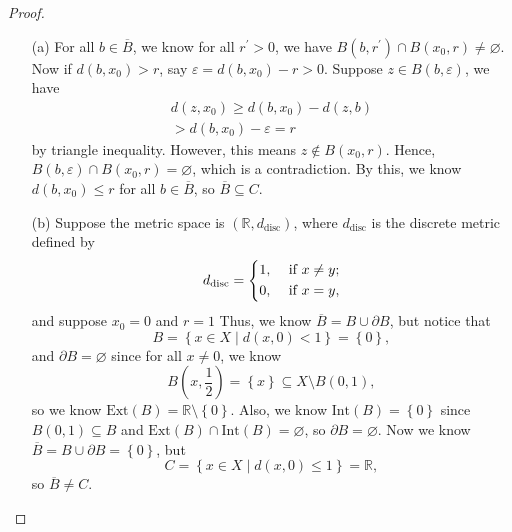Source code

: \begin{proof}
  \vphantom{text}
  \begin{itemize}
    \item [(a)] For all \(b \in \overline{B} \), we know for all \(r^{\prime} > 0\), we have \(B(b, r^{\prime} ) \cap B(x_0, r) \neq \varnothing \). Now if \(d(b, x_0) >r\), say \(\varepsilon = d(b, x_0) - r > 0\). Suppose \(z \in B(b, \varepsilon )\), we have 
    \begin{align*}
      d(z, x_0) \ge d(b, x_0) - d(z, b) \\
                > d(b, x_0) - \varepsilon = r
    \end{align*}      
    by triangle inequality. However, this means \(z \notin B(x_0, r)\). Hence, \(B(b, \varepsilon ) \cap B(x_0, r) = \varnothing \), which is a contradiction. By this, we know \(d(b, x_0) \le r\) for all \(b \in \overline{B} \), so \(\overline{B} \subseteq C \).     
    \item [(b)] Suppose the metric space is \((\mathbb{R} , d_{\mathrm{disc} } )\), where \(d_{\mathrm{disc} }\) is the discrete metric defined by 
    \[
      d_{\mathrm{disc} } = \begin{dcases}
        1, &\text{ if } x \neq y ;\\
        0, &\text{ if } x = y,
      \end{dcases}
    \]
      and suppose \(x_0 = 0\) and \(r = 1\) Thus, we know \(\overline{B} = B \cup \partial B\), but notice that 
      \[
        B = \left\{ x \in X \mid d(x, 0) < 1 \right\} = \left\{ 0 \right\},  
      \]  and \(\partial B = \varnothing \) since for all \(x \neq 0\), we know 
      \[
        B\left( x, \frac{1}{2} \right)  = \left\{ x \right\} \subseteq X \setminus B(0, 1), 
      \] so we know \(\mathrm{Ext}(B) = \mathbb{R} \setminus \left\{ 0 \right\}  \). Also, we know \(\mathrm{Int}(B) = \left\{ 0 \right\}\) since \(B(0, 1) \subseteq B\) and \(\mathrm{Ext}(B) \cap \mathrm{Int}(B) = \varnothing\), so \(\partial B = \varnothing \). Now we know \(\overline{B} = B \cup \partial B = \left\{ 0 \right\}  \), but 
      \[
        C = \left\{ x \in X \mid d(x, 0) \le 1 \right\} = \mathbb{R},
      \] so \(\overline{B} \neq C \). 
  \end{itemize}
\end{proof}
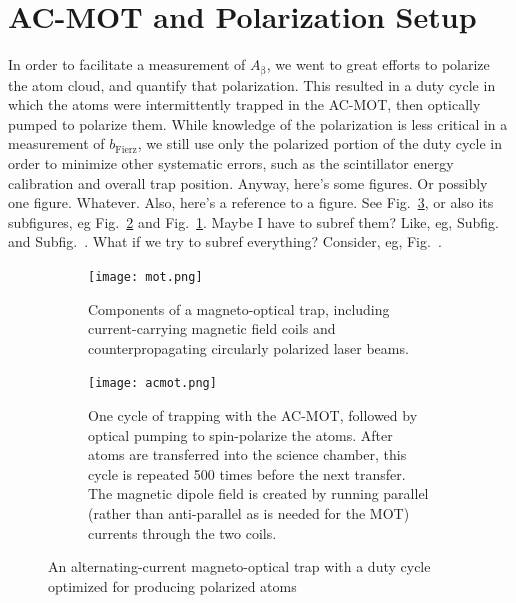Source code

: \section{AC-MOT and Polarization Setup}
	In order to facilitate a measurement of $A_{\mathrm{\beta}}$, we went to great efforts to polarize the atom cloud, and quantify that polarization.  This resulted in a duty cycle in which the atoms were intermittently trapped in the AC-MOT, then optically pumped to polarize them.  While knowledge of the polarization is less critical in a measurement of $b_{\mathrm{Fierz}}$, we still use only the polarized portion of the duty cycle in order to minimize other systematic errors, such as the scintillator energy calibration and overall trap position.
	Anyway, here's some figures.  Or possibly one figure.  Whatever.  Also, here's a reference to a figure.  See Fig.~\ref*{fig:themot}, or also its subfigures, eg Fig.~\ref{fig:acmot} and Fig.~\ref{fig:mot}.  Maybe I have to subref them?  Like, eg, Subfig.~ and Subfig.~.  What if we try to subref everything?  Consider, eg, Fig.~.
	

	\begin{figure}[ht]
	\centering
		\begin{subfigure}[t]{0.242\textwidth}
			\centering
			\texttt{[image: mot.png]}
			\caption{\color{oldcolor} Components of a magneto-optical trap, including current-carrying magnetic field coils and counterpropagating circularly polarized laser beams.}
			\label{fig:mot}
		\end{subfigure}
		\hfill
		\begin{subfigure}[t]{0.728\textwidth}
			\centering
			\texttt{[image: acmot.png]}
			\caption{\color{oldcolor}One cycle of trapping with the AC-MOT, followed by optical pumping to spin-polarize the atoms.  After atoms are transferred into the science chamber, this cycle is repeated 500 times before the next transfer.  The magnetic dipole field is created by running parallel (rather than anti-parallel as is needed for the MOT) currents through the two coils.}
			\label{fig:acmot}
		\end{subfigure}
		\caption{\color{oldcolor}An alternating-current magneto-optical trap with a duty cycle optimized for producing polarized atoms}	
		\label{fig:themot}
	\color{black}
	\end{figure}
	
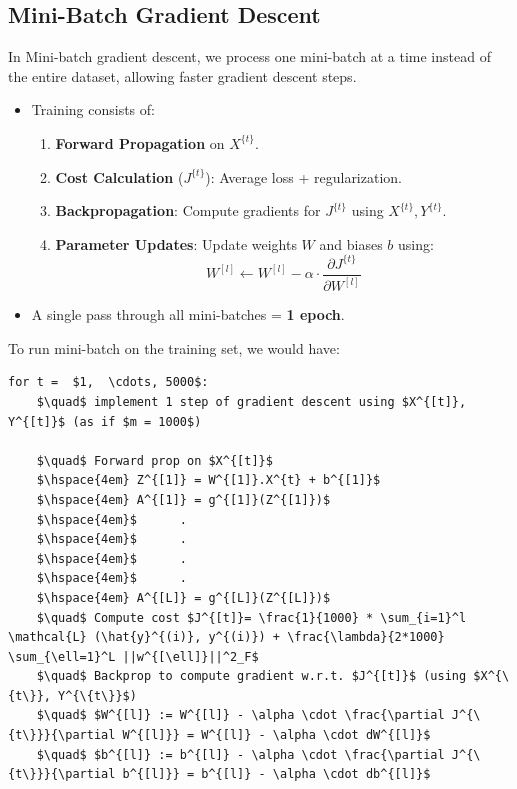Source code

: \documentclass[letterpaper,12pt,notitlepage,twoside]{report}
\begin{document}
\subsection{Mini-Batch Gradient Descent}
In Mini-batch gradient descent, we process one mini-batch at a time instead of the entire dataset, allowing faster gradient descent steps.
\begin{itemize}[nosep]
    \item Training consists of:
    \begin{enumerate}
        \item \textbf{Forward Propagation} on $X^{\{t\}}$.
        \item \textbf{Cost Calculation} ($J^{\{t\}}$): Average loss + regularization.
        \item \textbf{Backpropagation}: Compute gradients for $J^{\{t\}}$ using $X^{\{t\}}, Y^{\{t\}}$.
        \item \textbf{Parameter Updates}: Update weights $W$ and biases $b$ using:
        \[
        W^{[l]} \gets W^{[l]} - \alpha \cdot \frac{\partial J^{\{t\}}}{\partial W^{[l]}}
        \]
    \end{enumerate}
    \item A single pass through all mini-batches = \textbf{1 epoch}.
\end{itemize}

To run mini-batch on the training set, we would have:
\begin{lstlisting}
for t =  $1,  \cdots, 5000$: 
	$\quad$ implement 1 step of gradient descent using $X^{[t]}, Y^{[t]}$ (as if $m = 1000$)
	
	$\quad$ Forward prop on $X^{[t]}$
	$\hspace{4em} Z^{[1]} = W^{[1]}.X^{t} + b^{[1]}$
	$\hspace{4em} A^{[1]} = g^{[1]}(Z^{[1]})$
	$\hspace{4em}$		.
	$\hspace{4em}$		.
	$\hspace{4em}$		.
	$\hspace{4em}$		.
	$\hspace{4em} A^{[L]} = g^{[L]}(Z^{[L]})$
	$\quad$ Compute cost $J^{[t]}= \frac{1}{1000} * \sum_{i=1}^l \mathcal{L} (\hat{y}^{(i)}, y^{(i)}) + \frac{\lambda}{2*1000} \sum_{\ell=1}^L ||w^{[\ell]}||^2_F$
	$\quad$ Backprop to compute gradient w.r.t. $J^{[t]}$ (using $X^{\{t\}}, Y^{\{t\}}$)
	$\quad$ $W^{[l]} := W^{[l]} - \alpha \cdot \frac{\partial J^{\{t\}}}{\partial W^{[l]}} = W^{[l]} - \alpha \cdot dW^{[l]}$
	$\quad$ $b^{[l]} := b^{[l]} - \alpha \cdot \frac{\partial J^{\{t\}}}{\partial b^{[l]}} = b^{[l]} - \alpha \cdot db^{[l]}$
\end{lstlisting}
\end{document}
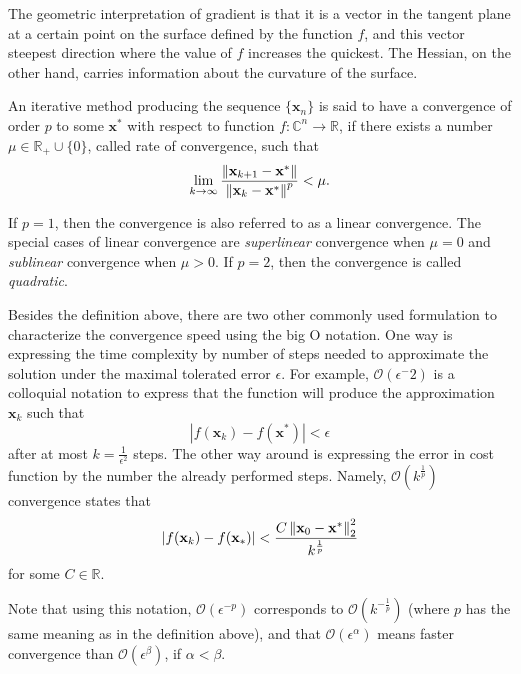 \begin{tight_equations}
\begin{remark}
The geometric interpretation of gradient is that it is a vector in the tangent plane at a certain point on the surface defined by the function $f$, and this vector steepest direction where the value of $f$ increases the quickest. The Hessian, on the other hand, carries information about the curvature of the surface.
\end{remark}

\begin{definition}
An iterative method producing the sequence $\{\mathbf{x}_n\}$ is said to have a convergence of order $p$ to some $\mathbf{x}^*$ with respect to function $f:\mathbb{C}^n \rightarrow \mathbb{R}$, if there exists a number $\mu \in \mathbb{R}_+  \cup \{0\}$, called rate of convergence, such that
\[\lim_{k \rightarrow \infty} \frac{\left\lVert\mathbf{x}_{k+1} - \mathbf{x}^*\right\rVert}{\left\lVert\mathbf{x}_{k} - \mathbf{x}^*\right\rVert^p} < \mu.\]
\end{definition}

\begin{remark}
If $p = 1$, then the convergence is also referred to as a linear convergence. The special cases of linear convergence are \textit{superlinear} convergence when $\mu = 0$ and \textit{sublinear} convergence when $\mu > 0$. If $p=2$, then the convergence is called \textit{quadratic}.
\end{remark}

\begin{notation}
Besides the definition above, there are two other commonly used formulation to characterize the convergence speed using the big O notation. One way is expressing the time complexity by number of steps needed to approximate the solution under the maximal tolerated error $\epsilon$. For example, $ \mathcal{O}(\epsilon^-2)$ is a colloquial notation to express that the function will produce the approximation $\mathbf{x}_k$ such that 
\[|f(\mathbf{x}_{k}) - f(\mathbf{x}^*)| < \epsilon\]
after at most $k = \frac{1}{\epsilon^2}$ steps. The other way around is expressing the error in cost function by the number the already performed steps. Namely, $\mathcal{O}(k^\frac{1}{p})$ convergence states that
\[|f(\mathbf{x}_k) - f(\mathbf{x}_*)| < \frac{C\left\lVert\mathbf{x}_{0} - \mathbf{x}^*\right\rVert_2^2}{k^\frac{1}{p}}\]
for some $C \in \mathbb{R}$.
\end{notation}

\begin{remark}
Note that using this notation, $\mathcal{O}(\epsilon^{-p})$ corresponds to $\mathcal{O}(k^{-\frac{1}{p}})$ (where $p$ has the same meaning as in the definition above), and that $\mathcal{O}(\epsilon^\alpha)$ means faster convergence than $\mathcal{O}(\epsilon^\beta)$, if $\alpha < \beta$.
\end{remark}


\end{tight_equations}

• • • • • • •

▶ _Aim of the exercise_
The answer must consist of every line from the data that holds the string "oldcolor".

▶ _Written response_
			\caption{\color{oldcolor} Components of a magneto-optical trap, including current-carrying magnetic field coils and counterpropagating circularly polarized laser beams.}
			\caption{\color{oldcolor}One cycle of trapping with the AC-MOT, followed by optical pumping to spin-polarize the atoms.  After atoms are transferred into the science chamber, this cycle is repeated 500 times before the next transfer.  The magnetic dipole field is created by running parallel (rather than anti-parallel as is needed for the MOT) currents through the two coils.}
		\caption{\color{oldcolor}An alternating-current magneto-optical trap with a duty cycle optimized for producing polarized atoms}	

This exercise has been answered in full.